In 1917, Chef Louis Perrin, working in a hotel in French Lick, Indiana (what a name for a place) ran out of oranges and used tomatoes instead, inventing tomato juice as we know it today.
(Citation needed, this is a topic with a fair amount of discussion and it's almost certain that Perrin did not actually invent tomato juice. I mean... it's juiced tomato, a fair argument is that it's nature's creation or Gods', whatever keeps your boat afloat. It is mainly put to emphasize that the popularity of tomato juice was burgeoning or resurging at this time.) (I do think he was the first to use it in drinks? But I haven't done any juice research, I beg of you, there is other stuff to talk about (although now; I am intrigued.)
it should also explain why then, in France 1921, we finally have our first claim of the Bloody Mary!
Stating that Fernand Petoit created it in the New York Bar (Now called Harry's New York Bar) in Paris.
The confusion starts here folks!
I don't quite believe Fernand Petoit was the originator of the Bloody Mary. Frankly I'd love to be proven wrong and have this be the easiest question to answer so I can move on with the rest of it's history, but there are two things that frustrate me to think about.
1: I can only find the claim of 1921 being attributed to his grand daughter, rather than him directly. I'd be inclined to just believe historical wear-and-tear on this one, but:
2: He does have a direct quote in 1934 that describes a modernization of the Bloody Mary:
" -it was really nothing but vodka and tomato juice when I took it over"
I may be picking at words. But who says 'take it over' when they are confidently sure they've created it, If it were 1921 -way before all other claims?
To clarify, he's also right. He took the Bloody Mary and ran with it, most people site him as the creator for certain.

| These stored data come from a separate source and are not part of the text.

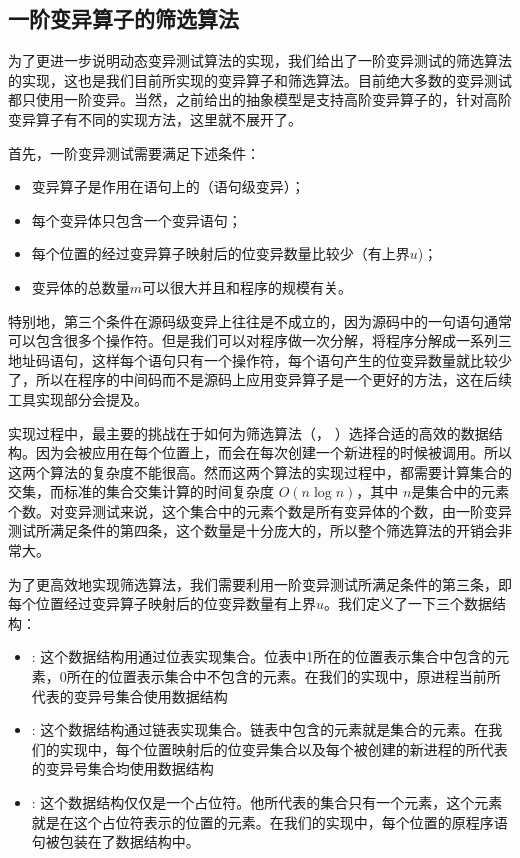 \documentclass[nofonts]{ctexrep}
\begin{document}
\subsection{一阶变异算子的筛选算法}
为了更进一步说明动态变异测试算法的实现，我们给出了一阶变异测试的筛选算法的实现，这也是我们目前所实现的变异算子和筛选算法。目前绝大多数的变异测试都只使用一阶变异。当然，之前给出的抽象模型是支持高阶变异算子的，针对高阶变异算子有不同的实现方法，这里就不展开了。

首先，一阶变异测试需要满足下述条件：
\begin{itemize}
\item
变异算子是作用在语句上的（语句级变异）；
\item
每个变异体只包含一个变异语句；
\item
每个位置的经过变异算子映射后的位变异数量比较少（有上界$u$)；
\item
变异体的总数量$m$可以很大并且和程序的规模有关。
\end{itemize}

特别地，第三个条件在源码级变异上往往是不成立的，因为源码中的一句语句通常可以包含很多个操作符。但是我们可以对程序做一次分解，将程序分解成一系列三地址码语句，这样每个语句只有一个操作符，每个语句产生的位变异数量就比较少了，所以在程序的中间码而不是源码上应用变异算子是一个更好的方法，这在后续工具实现部分会提及。

实现过程中，最主要的挑战在于如何为筛选算法（\filterv ， \filterm ）选择合适的高效的数据结构。因为\filterv 会被应用在每个位置上，而\filterm 会在每次创建一个新进程的时候被调用。所以这两个算法的复杂度不能很高。然而这两个算法的实现过程中，都需要计算集合的交集，而标准的集合交集计算的时间复杂度 $O(n\log{n})$，其中 $n$是集合中的元素个数。对变异测试来说，这个集合中的元素个数是所有变异体的个数，由一阶变异测试所满足条件的第四条，这个数量是十分庞大的，所以整个筛选算法的开销会非常大。

为了更高效地实现筛选算法，我们需要利用一阶变异测试所满足条件的第三条，即每个位置经过变异算子映射后的位变异数量有上界$u$。我们定义了一下三个数据结构：
\begin{itemize}

\item \VectorSet: 这个数据结构用通过位表实现集合。位表中1所在的位置表示集合中包含的元素，0所在的位置表示集合中不包含的元素。在我们的实现中，原进程当前所代表的变异号集合使用\VectorSet 数据结构

\item \ListSet: 这个数据结构通过链表实现集合。链表中包含的元素就是集合的元素。在我们的实现中，每个位置映射后的位变异集合以及每个被创建的新进程的所代表的变异号集合均使用\ListSet 数据结构

\item \DefaultSet: 这个数据结构仅仅是一个占位符。他所代表的集合只有一个元素，这个元素就是在这个占位符表示的位置的元素。在我们的实现中，每个位置的原程序语句被包装在了\DefaultSet 数据结构中。

\end{itemize}
\end{document}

All the stories from here get even less clear, to prepare you.
If we zoom a decade forward to the early 1930s, and across the globe to actual New York: We find Henry Zibikiewicz.
There is almost zero information about Henry Zbikiewicz I could find, apart from that he worked as a bartender at 21 Club in New York, and that the bar claims he invented the Bloody Mary.
Let's take a short interval to talk about Henry Zbikiewicz and dead-end research.
I am under the belief that Henry Zbikiewicz was a bartender at 21 Club, and existed. I have found many different utterly too brief ancestry reports and other personal profiles of him (that state that he lived and died, but nothing else), besides this I have no confirmation.
While I would love to search the ends of the earth to discover the truth behind him and his background, I know it either does not exist, or doesn't exist to be found by amateur researchers (self-reference). A lot of information these days is behind pay-walls and internet dives about as deep as the Mariana (trench), and I unfortunately do not have all the time in the world.
What is especially upsetting for me though is finding enough.
I'm certain he existed.
I'm certain he lived.
I am not certain on anything else.
Let's take a longer interval on the nature of death and memory, along my journey to finally discover the Tumblr max word count.
Throughout my life I have always enjoyed graveyards. They are quiet, serene, undeniably holy/weird/sacred/creepy (change as required); the perfect place to be alone with this feeling of connection still running through the stones and the ground you walk beneath.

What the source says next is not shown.